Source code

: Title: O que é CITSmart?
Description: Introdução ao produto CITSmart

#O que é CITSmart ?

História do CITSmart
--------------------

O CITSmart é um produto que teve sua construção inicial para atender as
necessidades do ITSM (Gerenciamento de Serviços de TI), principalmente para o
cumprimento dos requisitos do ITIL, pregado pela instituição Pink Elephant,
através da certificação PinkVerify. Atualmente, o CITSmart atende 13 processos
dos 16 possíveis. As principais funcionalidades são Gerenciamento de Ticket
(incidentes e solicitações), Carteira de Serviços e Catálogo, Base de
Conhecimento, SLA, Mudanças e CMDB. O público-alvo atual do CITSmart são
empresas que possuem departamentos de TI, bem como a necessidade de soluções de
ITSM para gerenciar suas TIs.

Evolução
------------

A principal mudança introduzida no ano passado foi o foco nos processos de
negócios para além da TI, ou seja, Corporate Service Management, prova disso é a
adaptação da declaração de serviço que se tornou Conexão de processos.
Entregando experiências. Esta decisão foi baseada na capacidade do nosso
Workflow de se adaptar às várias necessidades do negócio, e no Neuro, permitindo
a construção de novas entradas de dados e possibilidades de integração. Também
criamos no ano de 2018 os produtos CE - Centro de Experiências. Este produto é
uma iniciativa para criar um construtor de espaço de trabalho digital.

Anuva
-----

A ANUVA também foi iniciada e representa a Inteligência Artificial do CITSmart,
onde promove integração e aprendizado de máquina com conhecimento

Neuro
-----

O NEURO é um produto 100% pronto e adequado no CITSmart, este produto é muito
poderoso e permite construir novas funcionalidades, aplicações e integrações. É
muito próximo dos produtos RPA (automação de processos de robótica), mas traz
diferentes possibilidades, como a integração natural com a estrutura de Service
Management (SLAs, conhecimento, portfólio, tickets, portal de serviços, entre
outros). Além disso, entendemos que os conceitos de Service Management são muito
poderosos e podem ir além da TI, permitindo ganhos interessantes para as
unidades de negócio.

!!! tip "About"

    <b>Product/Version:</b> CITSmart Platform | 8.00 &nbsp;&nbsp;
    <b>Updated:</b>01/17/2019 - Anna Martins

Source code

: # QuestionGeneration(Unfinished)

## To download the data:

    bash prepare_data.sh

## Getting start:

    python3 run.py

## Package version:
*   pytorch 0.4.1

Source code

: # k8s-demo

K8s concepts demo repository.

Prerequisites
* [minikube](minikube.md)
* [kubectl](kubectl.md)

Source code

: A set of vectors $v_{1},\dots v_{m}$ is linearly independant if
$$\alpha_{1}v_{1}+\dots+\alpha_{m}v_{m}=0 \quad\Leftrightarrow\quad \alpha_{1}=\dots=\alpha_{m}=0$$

# Exercise instructions:
Each entry needs to be given again exactly as it stands.

# The completed task:
Source code

: Title: O que é CITSmart?
Description: Introdução ao produto CITSmart

#O que é CITSmart ?

História do CITSmart
--------------------

O CITSmart é um produto que teve sua construção inicial para atender as
necessidades do ITSM (Gerenciamento de Serviços de TI), principalmente para o
cumprimento dos requisitos do ITIL, pregado pela instituição Pink Elephant,
através da certificação PinkVerify. Atualmente, o CITSmart atende 13 processos
dos 16 possíveis. As principais funcionalidades são Gerenciamento de Ticket
(incidentes e solicitações), Carteira de Serviços e Catálogo, Base de
Conhecimento, SLA, Mudanças e CMDB. O público-alvo atual do CITSmart são
empresas que possuem departamentos de TI, bem como a necessidade de soluções de
ITSM para gerenciar suas TIs.

Evolução
------------

A principal mudança introduzida no ano passado foi o foco nos processos de
negócios para além da TI, ou seja, Corporate Service Management, prova disso é a
adaptação da declaração de serviço que se tornou Conexão de processos.
Entregando experiências. Esta decisão foi baseada na capacidade do nosso
Workflow de se adaptar às várias necessidades do negócio, e no Neuro, permitindo
a construção de novas entradas de dados e possibilidades de integração. Também
criamos no ano de 2018 os produtos CE - Centro de Experiências. Este produto é
uma iniciativa para criar um construtor de espaço de trabalho digital.

Anuva
-----

A ANUVA também foi iniciada e representa a Inteligência Artificial do CITSmart,
onde promove integração e aprendizado de máquina com conhecimento

Neuro
-----

O NEURO é um produto 100% pronto e adequado no CITSmart, este produto é muito
poderoso e permite construir novas funcionalidades, aplicações e integrações. É
muito próximo dos produtos RPA (automação de processos de robótica), mas traz
diferentes possibilidades, como a integração natural com a estrutura de Service
Management (SLAs, conhecimento, portfólio, tickets, portal de serviços, entre
outros). Além disso, entendemos que os conceitos de Service Management são muito
poderosos e podem ir além da TI, permitindo ganhos interessantes para as
unidades de negócio.

!!! tip "About"

    <b>Product/Version:</b> CITSmart Platform | 8.00 &nbsp;&nbsp;
    <b>Updated:</b>01/17/2019 - Anna Martins

Source code

: # QuestionGeneration(Unfinished)

## To download the data:

    bash prepare_data.sh

## Getting start:

    python3 run.py

## Package version:
*   pytorch 0.4.1

Source code

: # k8s-demo

K8s concepts demo repository.

Prerequisites
* [minikube](minikube.md)
* [kubectl](kubectl.md)

Source code

: A set of vectors $v_{1},\dots v_{m}$ is linearly independant if
$$\alpha_{1}v_{1}+\dots+\alpha_{m}v_{m}=0 \quad\Leftrightarrow\quad \alpha_{1}=\dots=\alpha_{m}=0$$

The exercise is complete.